(Collected data)
= = = =

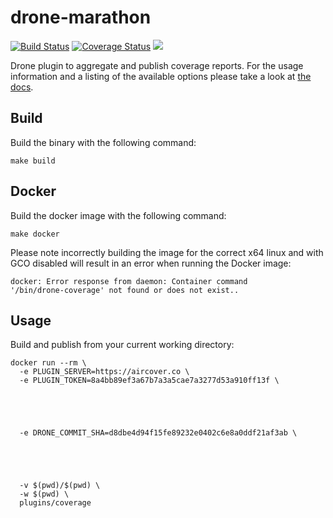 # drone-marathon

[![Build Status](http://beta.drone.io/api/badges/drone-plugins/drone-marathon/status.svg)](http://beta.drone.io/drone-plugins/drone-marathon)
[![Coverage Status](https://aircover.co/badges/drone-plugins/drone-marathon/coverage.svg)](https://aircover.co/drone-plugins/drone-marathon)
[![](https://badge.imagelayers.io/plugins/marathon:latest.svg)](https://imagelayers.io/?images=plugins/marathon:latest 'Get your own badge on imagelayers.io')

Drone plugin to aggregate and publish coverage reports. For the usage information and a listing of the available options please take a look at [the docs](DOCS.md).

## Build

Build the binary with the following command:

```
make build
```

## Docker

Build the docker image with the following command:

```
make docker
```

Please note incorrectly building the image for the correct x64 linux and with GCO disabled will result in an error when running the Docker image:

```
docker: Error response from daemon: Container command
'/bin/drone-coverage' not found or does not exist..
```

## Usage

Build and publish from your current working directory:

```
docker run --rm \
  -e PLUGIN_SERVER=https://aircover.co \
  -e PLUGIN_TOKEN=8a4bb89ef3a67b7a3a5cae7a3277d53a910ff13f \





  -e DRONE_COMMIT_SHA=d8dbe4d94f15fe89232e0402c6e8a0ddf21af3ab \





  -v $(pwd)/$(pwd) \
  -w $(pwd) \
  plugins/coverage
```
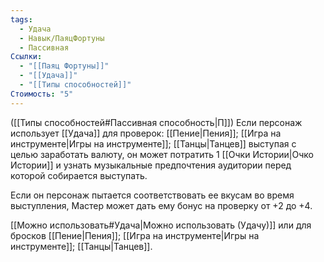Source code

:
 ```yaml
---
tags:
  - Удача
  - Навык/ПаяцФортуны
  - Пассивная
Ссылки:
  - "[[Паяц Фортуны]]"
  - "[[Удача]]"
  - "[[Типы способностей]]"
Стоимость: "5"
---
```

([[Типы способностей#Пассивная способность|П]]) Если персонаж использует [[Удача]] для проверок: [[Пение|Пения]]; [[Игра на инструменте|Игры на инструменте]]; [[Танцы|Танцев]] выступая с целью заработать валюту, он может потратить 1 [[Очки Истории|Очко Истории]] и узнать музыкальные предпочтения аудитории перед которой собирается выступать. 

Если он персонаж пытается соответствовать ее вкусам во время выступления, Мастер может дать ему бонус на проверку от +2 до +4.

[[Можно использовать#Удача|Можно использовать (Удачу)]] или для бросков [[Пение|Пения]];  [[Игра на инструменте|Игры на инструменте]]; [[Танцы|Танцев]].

= = = =

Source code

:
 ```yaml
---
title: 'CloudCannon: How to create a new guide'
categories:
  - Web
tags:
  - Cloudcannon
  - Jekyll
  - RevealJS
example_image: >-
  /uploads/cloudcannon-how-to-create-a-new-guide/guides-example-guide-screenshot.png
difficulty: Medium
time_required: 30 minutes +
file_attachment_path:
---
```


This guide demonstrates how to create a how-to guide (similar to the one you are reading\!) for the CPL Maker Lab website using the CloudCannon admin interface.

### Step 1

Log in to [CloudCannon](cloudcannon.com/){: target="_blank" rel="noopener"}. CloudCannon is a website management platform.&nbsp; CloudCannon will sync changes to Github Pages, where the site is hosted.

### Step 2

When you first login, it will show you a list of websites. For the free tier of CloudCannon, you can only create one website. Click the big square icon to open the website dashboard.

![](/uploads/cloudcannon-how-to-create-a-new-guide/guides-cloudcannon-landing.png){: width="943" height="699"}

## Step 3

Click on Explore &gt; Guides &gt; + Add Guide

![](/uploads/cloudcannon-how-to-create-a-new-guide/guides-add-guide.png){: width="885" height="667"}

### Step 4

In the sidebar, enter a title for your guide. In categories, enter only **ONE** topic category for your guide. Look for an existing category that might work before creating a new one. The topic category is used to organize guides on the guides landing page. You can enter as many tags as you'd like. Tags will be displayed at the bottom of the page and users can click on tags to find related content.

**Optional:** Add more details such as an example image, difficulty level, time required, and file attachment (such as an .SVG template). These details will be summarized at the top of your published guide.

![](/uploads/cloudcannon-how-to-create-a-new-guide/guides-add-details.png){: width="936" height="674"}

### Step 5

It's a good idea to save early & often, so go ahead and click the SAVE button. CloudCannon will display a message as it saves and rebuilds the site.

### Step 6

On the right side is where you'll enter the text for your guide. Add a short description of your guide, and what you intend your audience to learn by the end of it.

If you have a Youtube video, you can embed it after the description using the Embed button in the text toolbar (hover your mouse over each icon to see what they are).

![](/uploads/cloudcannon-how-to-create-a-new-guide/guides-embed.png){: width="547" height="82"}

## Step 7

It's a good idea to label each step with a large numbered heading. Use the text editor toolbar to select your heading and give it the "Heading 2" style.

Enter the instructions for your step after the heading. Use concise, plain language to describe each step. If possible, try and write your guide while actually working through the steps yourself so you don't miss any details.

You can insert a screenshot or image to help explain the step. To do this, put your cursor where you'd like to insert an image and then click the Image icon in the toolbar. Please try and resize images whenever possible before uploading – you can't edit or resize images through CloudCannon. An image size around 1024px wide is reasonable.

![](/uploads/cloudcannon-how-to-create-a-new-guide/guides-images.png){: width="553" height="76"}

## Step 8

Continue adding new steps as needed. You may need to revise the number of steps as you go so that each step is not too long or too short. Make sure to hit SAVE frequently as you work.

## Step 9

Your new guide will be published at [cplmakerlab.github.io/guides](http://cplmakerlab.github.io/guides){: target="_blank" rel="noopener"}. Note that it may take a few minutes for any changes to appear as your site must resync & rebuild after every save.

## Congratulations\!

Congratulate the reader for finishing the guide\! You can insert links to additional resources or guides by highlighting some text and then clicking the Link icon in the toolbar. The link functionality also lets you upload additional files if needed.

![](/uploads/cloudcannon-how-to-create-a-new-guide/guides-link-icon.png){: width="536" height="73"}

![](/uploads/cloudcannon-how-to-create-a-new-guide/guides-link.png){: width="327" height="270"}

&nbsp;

= = = =

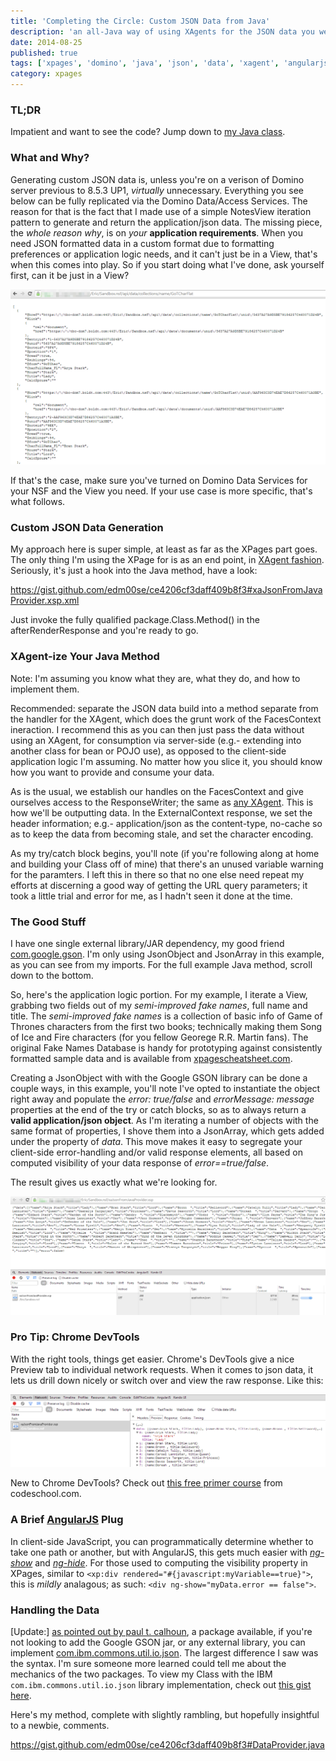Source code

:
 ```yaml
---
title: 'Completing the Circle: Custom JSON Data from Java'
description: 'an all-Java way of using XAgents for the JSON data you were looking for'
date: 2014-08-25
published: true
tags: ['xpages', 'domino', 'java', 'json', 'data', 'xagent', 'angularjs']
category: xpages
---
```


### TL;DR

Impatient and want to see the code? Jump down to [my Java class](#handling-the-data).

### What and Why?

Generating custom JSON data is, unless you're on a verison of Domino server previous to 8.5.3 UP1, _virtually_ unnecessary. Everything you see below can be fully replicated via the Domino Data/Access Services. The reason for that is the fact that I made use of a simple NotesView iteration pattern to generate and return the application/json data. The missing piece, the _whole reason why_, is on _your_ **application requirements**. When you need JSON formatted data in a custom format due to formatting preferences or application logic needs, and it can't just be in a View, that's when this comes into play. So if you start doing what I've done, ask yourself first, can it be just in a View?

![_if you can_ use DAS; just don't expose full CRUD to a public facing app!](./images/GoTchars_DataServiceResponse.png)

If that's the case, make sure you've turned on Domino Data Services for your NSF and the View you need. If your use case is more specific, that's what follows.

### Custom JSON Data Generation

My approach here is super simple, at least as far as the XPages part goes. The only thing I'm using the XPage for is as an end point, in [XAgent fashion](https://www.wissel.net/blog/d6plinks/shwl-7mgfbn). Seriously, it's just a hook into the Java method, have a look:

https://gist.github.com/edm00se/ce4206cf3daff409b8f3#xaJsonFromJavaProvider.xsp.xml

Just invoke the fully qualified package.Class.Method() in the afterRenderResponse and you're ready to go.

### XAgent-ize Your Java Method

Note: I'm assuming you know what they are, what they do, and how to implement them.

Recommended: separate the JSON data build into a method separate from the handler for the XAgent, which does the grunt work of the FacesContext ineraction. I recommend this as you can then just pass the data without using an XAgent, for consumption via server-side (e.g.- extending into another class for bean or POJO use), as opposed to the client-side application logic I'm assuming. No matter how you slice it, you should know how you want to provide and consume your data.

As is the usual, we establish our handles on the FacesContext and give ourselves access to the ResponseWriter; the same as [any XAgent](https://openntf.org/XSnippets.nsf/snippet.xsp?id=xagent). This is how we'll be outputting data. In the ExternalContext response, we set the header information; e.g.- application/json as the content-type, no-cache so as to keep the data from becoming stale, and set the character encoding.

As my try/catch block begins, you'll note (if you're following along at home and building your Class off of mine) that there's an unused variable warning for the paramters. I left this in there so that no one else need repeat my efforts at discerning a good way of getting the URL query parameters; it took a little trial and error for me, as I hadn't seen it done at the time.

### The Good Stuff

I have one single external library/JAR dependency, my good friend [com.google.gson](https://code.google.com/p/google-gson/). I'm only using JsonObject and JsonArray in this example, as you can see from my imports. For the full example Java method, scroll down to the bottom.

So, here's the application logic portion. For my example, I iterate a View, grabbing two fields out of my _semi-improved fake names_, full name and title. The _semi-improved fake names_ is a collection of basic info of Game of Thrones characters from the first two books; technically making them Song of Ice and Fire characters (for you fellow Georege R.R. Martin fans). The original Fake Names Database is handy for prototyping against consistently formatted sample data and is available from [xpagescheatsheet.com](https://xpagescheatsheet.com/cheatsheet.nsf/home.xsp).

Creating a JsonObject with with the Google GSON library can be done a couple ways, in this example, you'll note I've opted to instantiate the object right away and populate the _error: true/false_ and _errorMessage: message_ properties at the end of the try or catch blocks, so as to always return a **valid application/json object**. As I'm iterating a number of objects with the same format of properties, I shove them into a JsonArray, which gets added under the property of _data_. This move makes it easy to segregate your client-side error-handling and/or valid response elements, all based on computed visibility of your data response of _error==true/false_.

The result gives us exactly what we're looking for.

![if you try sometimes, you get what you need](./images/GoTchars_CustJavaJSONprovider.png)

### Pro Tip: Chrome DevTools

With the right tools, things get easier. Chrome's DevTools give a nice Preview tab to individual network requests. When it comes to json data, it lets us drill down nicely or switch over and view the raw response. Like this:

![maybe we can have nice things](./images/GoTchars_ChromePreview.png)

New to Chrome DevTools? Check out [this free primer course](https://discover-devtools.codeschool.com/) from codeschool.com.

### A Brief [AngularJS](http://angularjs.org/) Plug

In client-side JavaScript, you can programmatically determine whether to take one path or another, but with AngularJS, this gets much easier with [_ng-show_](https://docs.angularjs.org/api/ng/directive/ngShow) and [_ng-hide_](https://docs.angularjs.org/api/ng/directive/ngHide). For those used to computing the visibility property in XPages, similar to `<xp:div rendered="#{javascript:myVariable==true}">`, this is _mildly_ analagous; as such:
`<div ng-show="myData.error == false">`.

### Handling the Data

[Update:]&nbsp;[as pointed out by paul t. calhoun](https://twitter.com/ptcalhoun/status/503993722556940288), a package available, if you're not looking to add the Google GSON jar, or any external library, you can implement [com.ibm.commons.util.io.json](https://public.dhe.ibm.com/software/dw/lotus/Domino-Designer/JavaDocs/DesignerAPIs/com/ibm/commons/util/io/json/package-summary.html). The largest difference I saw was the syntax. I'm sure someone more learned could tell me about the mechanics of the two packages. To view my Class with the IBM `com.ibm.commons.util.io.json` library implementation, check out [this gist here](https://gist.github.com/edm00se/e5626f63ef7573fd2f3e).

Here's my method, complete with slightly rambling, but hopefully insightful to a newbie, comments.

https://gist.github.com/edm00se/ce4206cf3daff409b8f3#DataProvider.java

= = = =

EXERCISE BRIEF
From the records above, copy out the line with "### XAgent-ize Your Java Method", the line with "Note: I'm assuming", and every line between them, word for word.

RESPONSE BELOW
### XAgent-ize Your Java Method

Note: I'm assuming you know what they are, what they do, and how to implement them.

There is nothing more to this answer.